*BRIEF*
For every line in the entries that contains "contents", show the whole line.

◇ ◇ ◇ ◇

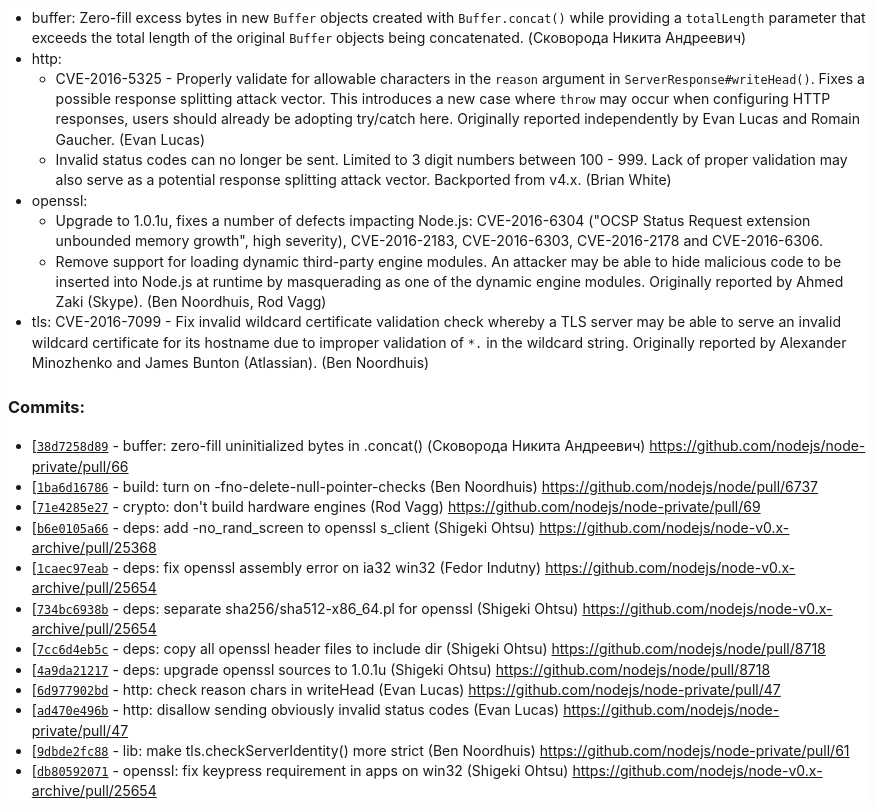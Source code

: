 * buffer: Zero-fill excess bytes in new `Buffer` objects created with `Buffer.concat()` while providing a `totalLength` parameter that exceeds the total length of the original `Buffer` objects being concatenated. (Сковорода Никита Андреевич)
* http:
  * CVE-2016-5325 - Properly validate for allowable characters in the `reason` argument in `ServerResponse#writeHead()`. Fixes a possible response splitting attack vector. This introduces a new case where `throw` may occur when configuring HTTP responses, users should already be adopting try/catch here. Originally reported independently by Evan Lucas and Romain Gaucher. (Evan Lucas)
  * Invalid status codes can no longer be sent. Limited to 3 digit numbers between 100 - 999. Lack of proper validation may also serve as a potential response splitting attack vector. Backported from v4.x. (Brian White)
* openssl:
  * Upgrade to 1.0.1u, fixes a number of defects impacting Node.js: CVE-2016-6304 ("OCSP Status Request extension unbounded memory growth", high severity), CVE-2016-2183, CVE-2016-6303, CVE-2016-2178 and CVE-2016-6306.
  * Remove support for loading dynamic third-party engine modules. An attacker may be able to hide malicious code to be inserted into Node.js at runtime by masquerading as one of the dynamic engine modules. Originally reported by Ahmed Zaki (Skype). (Ben Noordhuis, Rod Vagg)
* tls: CVE-2016-7099 - Fix invalid wildcard certificate validation check whereby a TLS server may be able to serve an invalid wildcard certificate for its hostname due to improper validation of `*.` in the wildcard string. Originally reported by Alexander Minozhenko and James Bunton (Atlassian). (Ben Noordhuis)

### Commits:

* [[`38d7258d89`](https://github.com/nodejs/node/commit/38d7258d89) - buffer: zero-fill uninitialized bytes in .concat() (Сковорода Никита Андреевич) https://github.com/nodejs/node-private/pull/66
* [[`1ba6d16786`](https://github.com/nodejs/node/commit/1ba6d16786) - build: turn on -fno-delete-null-pointer-checks (Ben Noordhuis) https://github.com/nodejs/node/pull/6737
* [[`71e4285e27`](https://github.com/nodejs/node/commit/71e4285e27) - crypto: don't build hardware engines (Rod Vagg) https://github.com/nodejs/node-private/pull/69
* [[`b6e0105a66`](https://github.com/nodejs/node/commit/b6e0105a66) - deps: add -no_rand_screen to openssl s_client (Shigeki Ohtsu) https://github.com/nodejs/node-v0.x-archive/pull/25368
* [[`1caec97eab`](https://github.com/nodejs/node/commit/1caec97eab) - deps: fix openssl assembly error on ia32 win32 (Fedor Indutny) https://github.com/nodejs/node-v0.x-archive/pull/25654
* [[`734bc6938b`](https://github.com/nodejs/node/commit/734bc6938b) - deps: separate sha256/sha512-x86_64.pl for openssl (Shigeki Ohtsu) https://github.com/nodejs/node-v0.x-archive/pull/25654
* [[`7cc6d4eb5c`](https://github.com/nodejs/node/commit/7cc6d4eb5c) - deps: copy all openssl header files to include dir (Shigeki Ohtsu) https://github.com/nodejs/node/pull/8718
* [[`4a9da21217`](https://github.com/nodejs/node/commit/4a9da21217) - deps: upgrade openssl sources to 1.0.1u (Shigeki Ohtsu) https://github.com/nodejs/node/pull/8718
* [[`6d977902bd`](https://github.com/nodejs/node/commit/6d977902bd) - http: check reason chars in writeHead (Evan Lucas) https://github.com/nodejs/node-private/pull/47
* [[`ad470e496b`](https://github.com/nodejs/node/commit/ad470e496b) - http: disallow sending obviously invalid status codes (Evan Lucas) https://github.com/nodejs/node-private/pull/47
* [[`9dbde2fc88`](https://github.com/nodejs/node/commit/9dbde2fc88) - lib: make tls.checkServerIdentity() more strict (Ben Noordhuis) https://github.com/nodejs/node-private/pull/61
* [[`db80592071`](https://github.com/nodejs/node/commit/db80592071) - openssl: fix keypress requirement in apps on win32 (Shigeki Ohtsu) https://github.com/nodejs/node-v0.x-archive/pull/25654

<a id="0.12.15"></a>
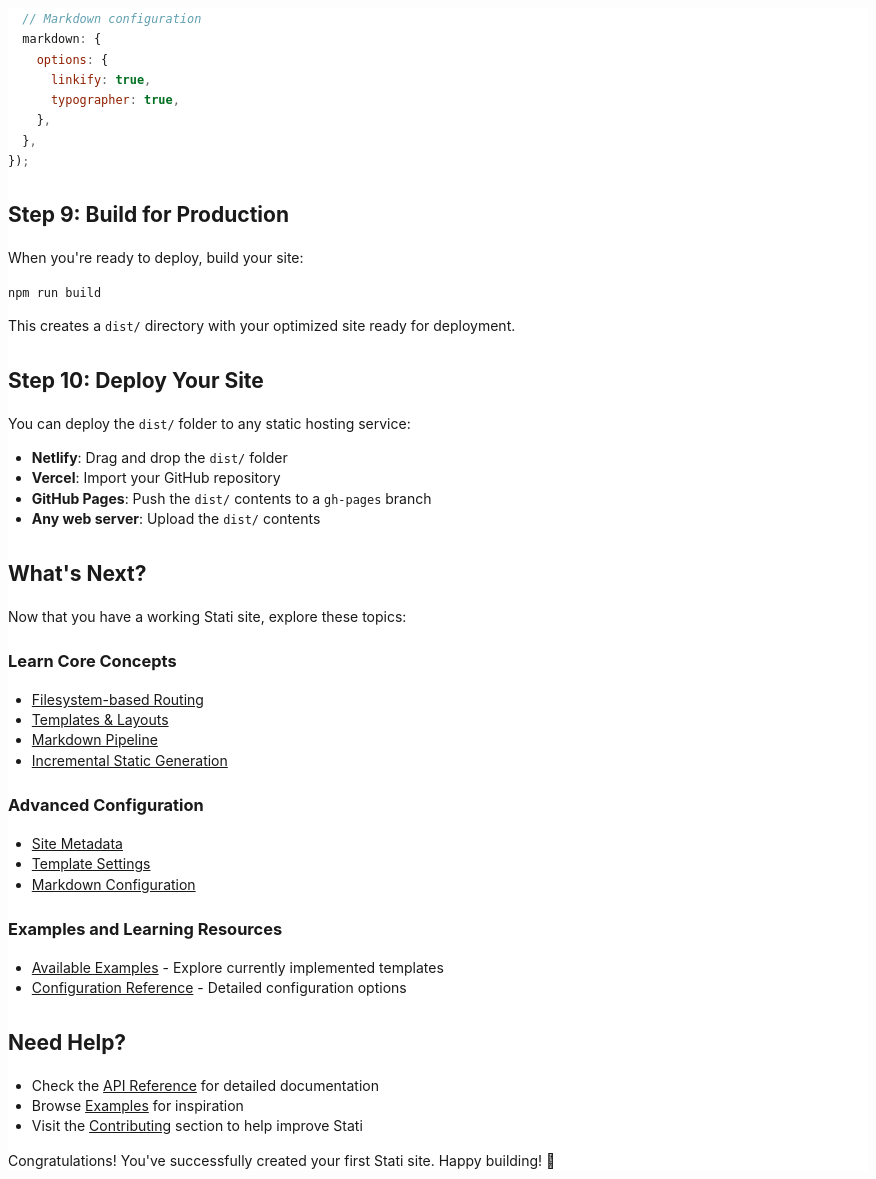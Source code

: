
 ```javascript
  // Markdown configuration
  markdown: {
    options: {
      linkify: true,
      typographer: true,
    },
  },
});
```

## Step 9: Build for Production

When you're ready to deploy, build your site:

```bash
npm run build
```

This creates a `dist/` directory with your optimized site ready for deployment.

## Step 10: Deploy Your Site

You can deploy the `dist/` folder to any static hosting service:

- **Netlify**: Drag and drop the `dist/` folder
- **Vercel**: Import your GitHub repository
- **GitHub Pages**: Push the `dist/` contents to a `gh-pages` branch
- **Any web server**: Upload the `dist/` contents

## What's Next?

Now that you have a working Stati site, explore these topics:

### Learn Core Concepts

- [Filesystem-based Routing](/core-concepts/routing/)
- [Templates & Layouts](/core-concepts/templates/)
- [Markdown Pipeline](/core-concepts/markdown/)
- [Incremental Static Generation](/core-concepts/isg/)

### Advanced Configuration

- [Site Metadata](/configuration/site-metadata/)
- [Template Settings](/configuration/templates/)
- [Markdown Configuration](/configuration/markdown/)

### Examples and Learning Resources

- [Available Examples](/examples/list/) - Explore currently implemented templates
- [Configuration Reference](/configuration/file/) - Detailed configuration options

## Need Help?

- Check the [API Reference](/api/reference/) for detailed documentation
- Browse [Examples](/examples/list/) for inspiration
- Visit the [Contributing](/advanced/contributing/) section to help improve Stati

Congratulations! You've successfully created your first Stati site. Happy building! 🎉
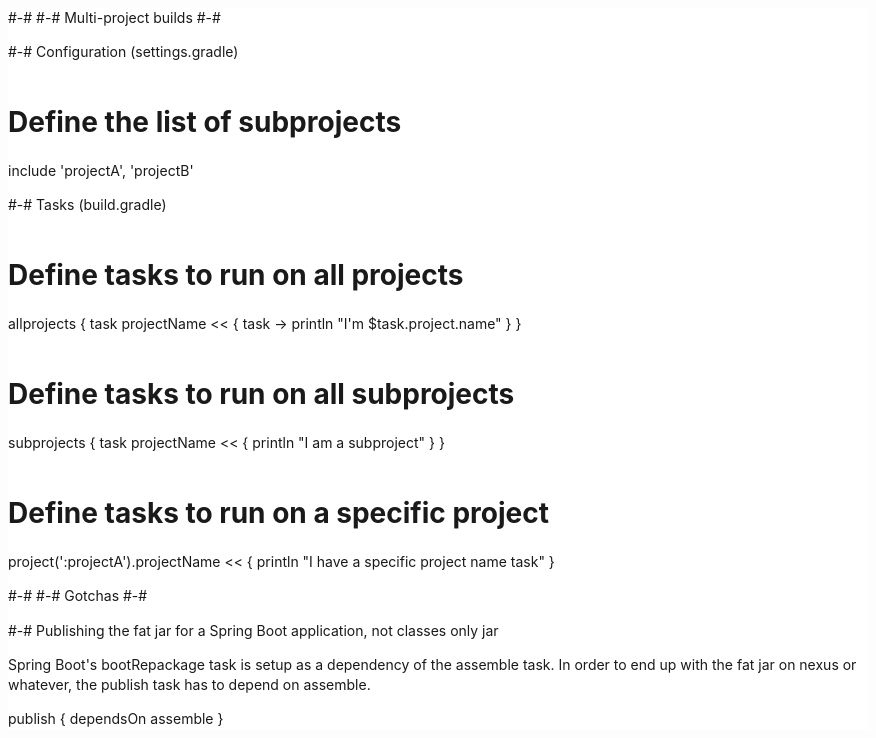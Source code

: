 

#-#
#-# Multi-project builds
#-#

#-# Configuration (settings.gradle)

# Define the list of subprojects
include 'projectA', 'projectB'


#-# Tasks (build.gradle)

# Define tasks to run on all projects
allprojects {
  task projectName << { task -> println "I'm $task.project.name" }
}

# Define tasks to run on all subprojects
subprojects {
  task projectName << { println "I am a subproject" }
}

# Define tasks to run on a specific project
project(':projectA').projectName << {
  println "I have a specific project name task"
}


#-#
#-# Gotchas
#-#

#-# Publishing the fat jar for a Spring Boot application, not classes only jar

Spring Boot's bootRepackage task is setup as a dependency of the assemble task.
In order to end up with the fat jar on nexus or whatever, the publish task has to depend on assemble.

publish {
  dependsOn assemble
}



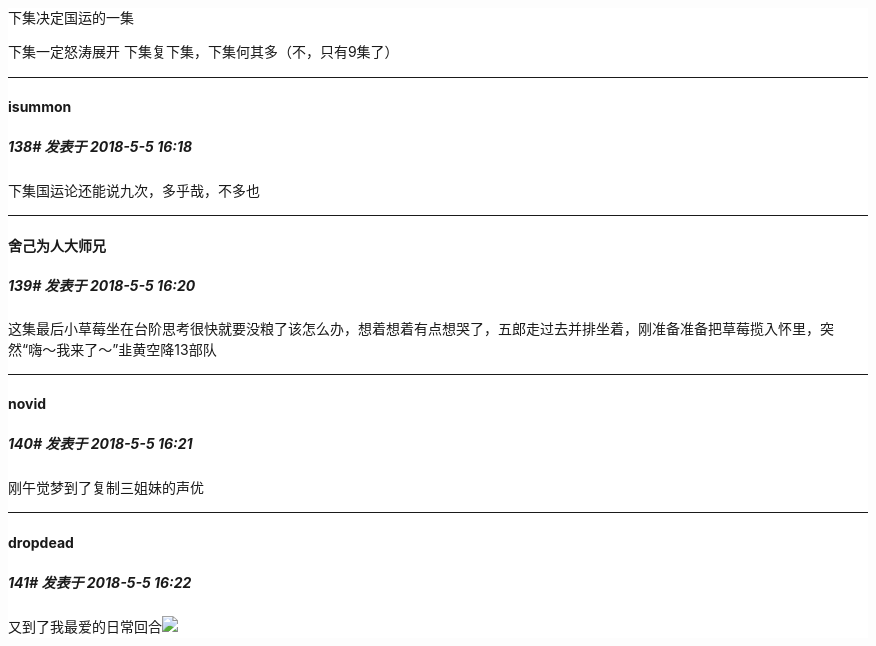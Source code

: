 下集决定国运的一集

下集一定怒涛展开</blockquote>
下集复下集，下集何其多（不，只有9集了）







-----

####  isummon  
##### 138#       发表于 2018-5-5 16:18




下集国运论还能说九次，多乎哉，不多也







-----

####  舍己为人大师兄  
##### 139#       发表于 2018-5-5 16:20




这集最后小草莓坐在台阶思考很快就要没粮了该怎么办，想着想着有点想哭了，五郎走过去并排坐着，刚准备准备把草莓揽入怀里，突然“嗨～我来了～”韭黄空降13部队







-----

####  novid  
##### 140#       发表于 2018-5-5 16:21




刚午觉梦到了复制三姐妹的声优







-----

####  dropdead  
##### 141#       发表于 2018-5-5 16:22




又到了我最爱的日常回合<img src="https://static.saraba1st.com/image/smiley/face2017/067.png" referrerpolicy="no-referrer">
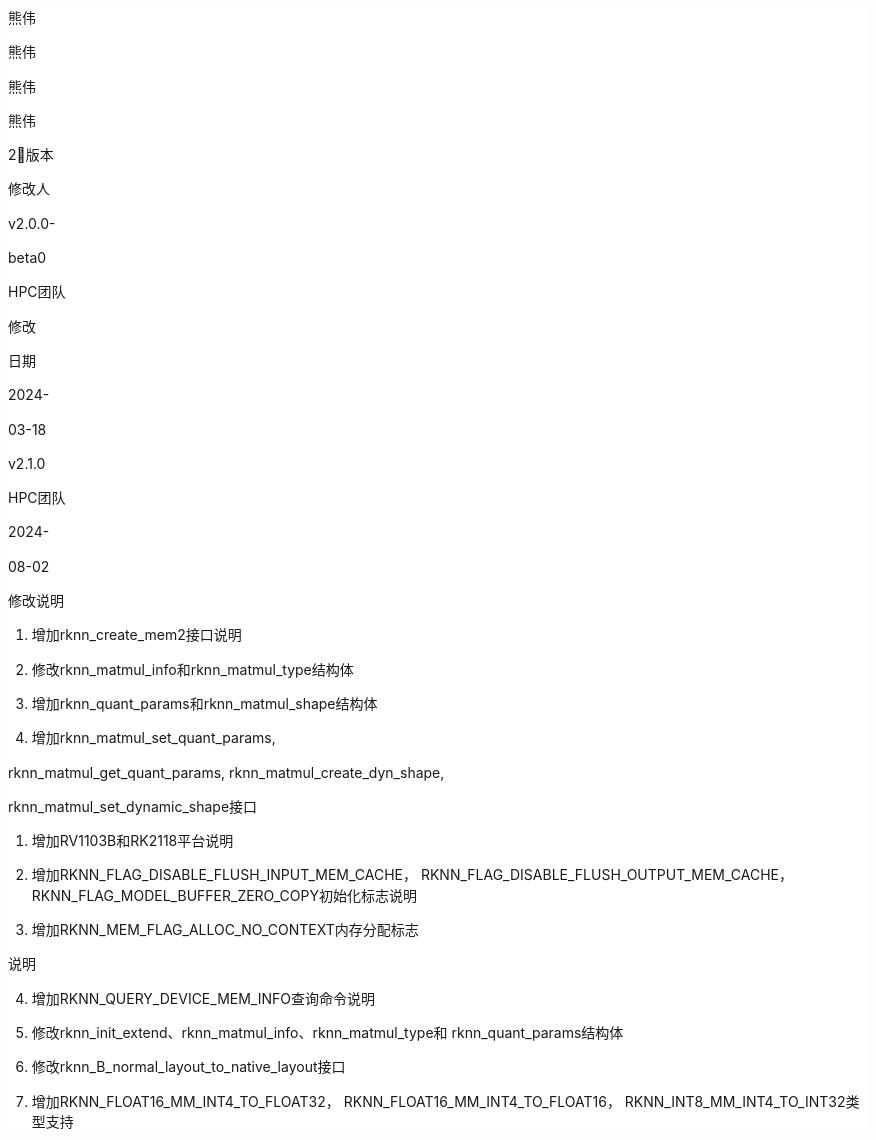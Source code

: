 熊伟

熊伟

熊伟

熊伟

2版本

修改人

v2.0.0-

beta0

HPC团队

修改

日期

2024-

03-18

v2.1.0

HPC团队

2024-

08-02

修改说明

1. 增加rknn_create_mem2接口说明

2. 修改rknn_matmul_info和rknn_matmul_type结构体
3. 增加rknn_quant_params和rknn_matmul_shape结构体
4. 增加rknn_matmul_set_quant_params,

rknn_matmul_get_quant_params, rknn_matmul_create_dyn_shape,

rknn_matmul_set_dynamic_shape接口

1. 增加RV1103B和RK2118平台说明

2. 增加RKNN_FLAG_DISABLE_FLUSH_INPUT_MEM_CACHE，
RKNN_FLAG_DISABLE_FLUSH_OUTPUT_MEM_CACHE，
RKNN_FLAG_MODEL_BUFFER_ZERO_COPY初始化标志说明
3. 增加RKNN_MEM_FLAG_ALLOC_NO_CONTEXT内存分配标志

说明

4. 增加RKNN_QUERY_DEVICE_MEM_INFO查询命令说明
5. 修改rknn_init_extend、rknn_matmul_info、rknn_matmul_type和
rknn_quant_params结构体

6. 修改rknn_B_normal_layout_to_native_layout接口
7. 增加RKNN_FLOAT16_MM_INT4_TO_FLOAT32，
RKNN_FLOAT16_MM_INT4_TO_FLOAT16，
RKNN_INT8_MM_INT4_TO_INT32类型支持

◇ ◇ ◇ ◇

*EXERCISE RESPONSE*
- **GitHub Pages**: Push the `dist/` contents to a `gh-pages` branch
- **Any web server**: Upload the `dist/` contents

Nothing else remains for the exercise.